Further, initial degree of parallelism factor of influence determining unit, including at least one of following:
If the operation belongs to the first action type, according to the Cost Model and the distributed computing task Data statistics, calculate the initial degree of parallelism impact factor of the operation;
If the operation belongs to the second action type, will be appointed according to the Cost Model and the distributed computing Initial degree of parallelism impact factor of the baseline impact factor that the data statistics of business determine as the operation;
If the operation belongs to third action type, it is determined that the child node of node corresponding with the operation, it will be with Initial degree of parallelism impact factor of the initial degree of parallelism impact factor of the corresponding operation of the child node as the operation.
Specifically, first action type includes at least one of following: filter operation and pre-polymerization closing operation;
Second action type includes at least one of following: sweep table handling, attended operation, converging operation, joint operation, Intersection operation and difference operation;
The third action type includes at least one of following: broadcast attended operation, projection operation, sorting operation, data Redistribution operation and default action.

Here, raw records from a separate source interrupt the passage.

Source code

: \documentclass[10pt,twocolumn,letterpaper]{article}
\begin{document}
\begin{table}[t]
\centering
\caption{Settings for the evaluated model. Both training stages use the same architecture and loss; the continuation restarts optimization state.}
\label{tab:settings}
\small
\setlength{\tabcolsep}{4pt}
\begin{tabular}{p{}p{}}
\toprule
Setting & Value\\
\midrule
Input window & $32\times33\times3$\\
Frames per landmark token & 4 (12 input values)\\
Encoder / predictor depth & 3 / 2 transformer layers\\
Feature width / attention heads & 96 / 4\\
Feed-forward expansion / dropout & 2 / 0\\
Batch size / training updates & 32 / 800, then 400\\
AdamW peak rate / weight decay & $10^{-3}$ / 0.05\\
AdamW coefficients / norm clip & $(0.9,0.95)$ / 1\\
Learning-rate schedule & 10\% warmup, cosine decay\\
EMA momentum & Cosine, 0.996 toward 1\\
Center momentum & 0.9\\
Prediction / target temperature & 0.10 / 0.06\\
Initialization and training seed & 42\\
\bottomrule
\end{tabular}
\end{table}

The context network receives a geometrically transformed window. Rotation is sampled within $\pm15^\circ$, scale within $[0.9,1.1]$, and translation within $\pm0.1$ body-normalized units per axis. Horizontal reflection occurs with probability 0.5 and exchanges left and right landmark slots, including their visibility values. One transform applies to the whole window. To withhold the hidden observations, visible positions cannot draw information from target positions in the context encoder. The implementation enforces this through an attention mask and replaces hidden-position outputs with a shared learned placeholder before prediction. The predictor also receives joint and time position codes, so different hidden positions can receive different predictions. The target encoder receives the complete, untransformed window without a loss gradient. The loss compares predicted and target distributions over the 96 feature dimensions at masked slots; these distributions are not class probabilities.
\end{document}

Further, initial degree of parallelism impact factor fitting unit be specifically used for according to preset mapping ruler will it is each described in Initial degree of parallelism impact factor is adjusted to preset interval range, using each result adjusted as with the executive plan tree In the corresponding operation of each node degree of parallelism impact factor.
Further, degree of parallelism determining module 640 specifically includes:
Acquiring unit, for according to postorder traversal sequence, successively obtaining operation corresponding with a node as current behaviour Make;
First computing unit sweeps the initial of table handling if being to sweep table handling for the current operation according to The degree of parallelism impact factor of degree of parallelism and the current operation, calculates the degree of parallelism of the current operation;
Second computing unit, if sweeping table handling for the current operation to be non-, it is determined that with the current operation pair The child node for the node answered, according to the degree of parallelism of operation corresponding with the child node, or according to corresponding with the child node Operation degree of parallelism and the current operation degree of parallelism impact factor, calculate the degree of parallelism of the current operation;
Cycling element, executes for returning according to postorder traversal sequence, successively obtains operation corresponding with a node and makees For current operation, until completing the processing to all operationss in the executive plan tree.

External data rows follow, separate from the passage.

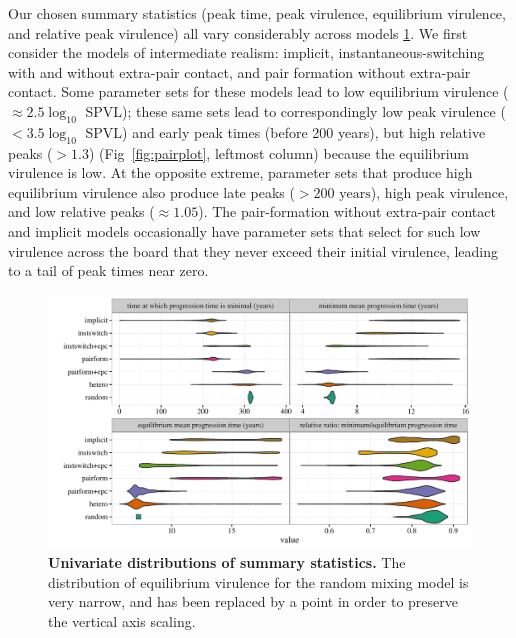 \documentclass[10pt,letterpaper]{article}
\renewcommand{\figurename}{Fig}
\begin{document}
Our chosen summary statistics (peak time, peak virulence, equilibrium
virulence, and relative peak virulence) all vary considerably across models
\ref{fig:unidist}.
We first consider the models of intermediate realism: implicit,
instantaneous-switching with and without extra-pair contact, and
pair formation without extra-pair contact. Some parameter
sets for these models lead to low equilibrium virulence ($\approx 2.5 \log_{10}$ SPVL);
these same sets lead to correspondingly low
peak virulence ($< 3.5 \log_{10}$ SPVL) and early peak times (before 200 years), 
but high relative peaks ($>1.3$)
(\figurename~\ref{fig:pairplot}, leftmost column) because the equilibrium virulence is low.
At the opposite extreme, parameter sets that produce high equilibrium virulence 
also produce late peaks ($> 200 \text{ years}$), 
high peak virulence, and low relative peaks ($\approx 1.05$).
The pair-formation without extra-pair contact and implicit models
occasionally have parameter sets that select for such low virulence across
the board that they never exceed their initial virulence, leading to a tail
of peak times near zero.

\begin{figure}[!ht]
\includegraphics[width=\textwidth]{../figures/fig3.pdf}
\caption{{\bf Univariate distributions of summary statistics.}
The distribution of equilibrium virulence for the random mixing model is very narrow, and has been replaced by a point in order to preserve the vertical axis scaling.}
\label{fig:unidist}
\end{figure}
\end{document}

Further, the second computing unit specifically includes: second calculate the first subelement, second calculate the second subelement and Second calculates third subelement, wherein
Second calculates the first subelement will be with the son if belonging to the 4th action type for the current operation The result of product of the degree of parallelism impact factor of the degree of parallelism and current operation of the corresponding operation of node, as the current behaviour The degree of parallelism of work;
Second calculates the second subelement will be with the son if belonging to the 5th action type for the current operation Degree of parallelism of the degree of parallelism of the corresponding operation of node as the current operation;
Second calculates third subelement will be with all institutes if belonging to the 6th action type for the current operation State the cumulative of the degree of parallelism of the corresponding all operations of child node and as a result, or corresponding with all child nodes all operations Maximum parallelism degree value in degree of parallelism, the degree of parallelism as the current operation.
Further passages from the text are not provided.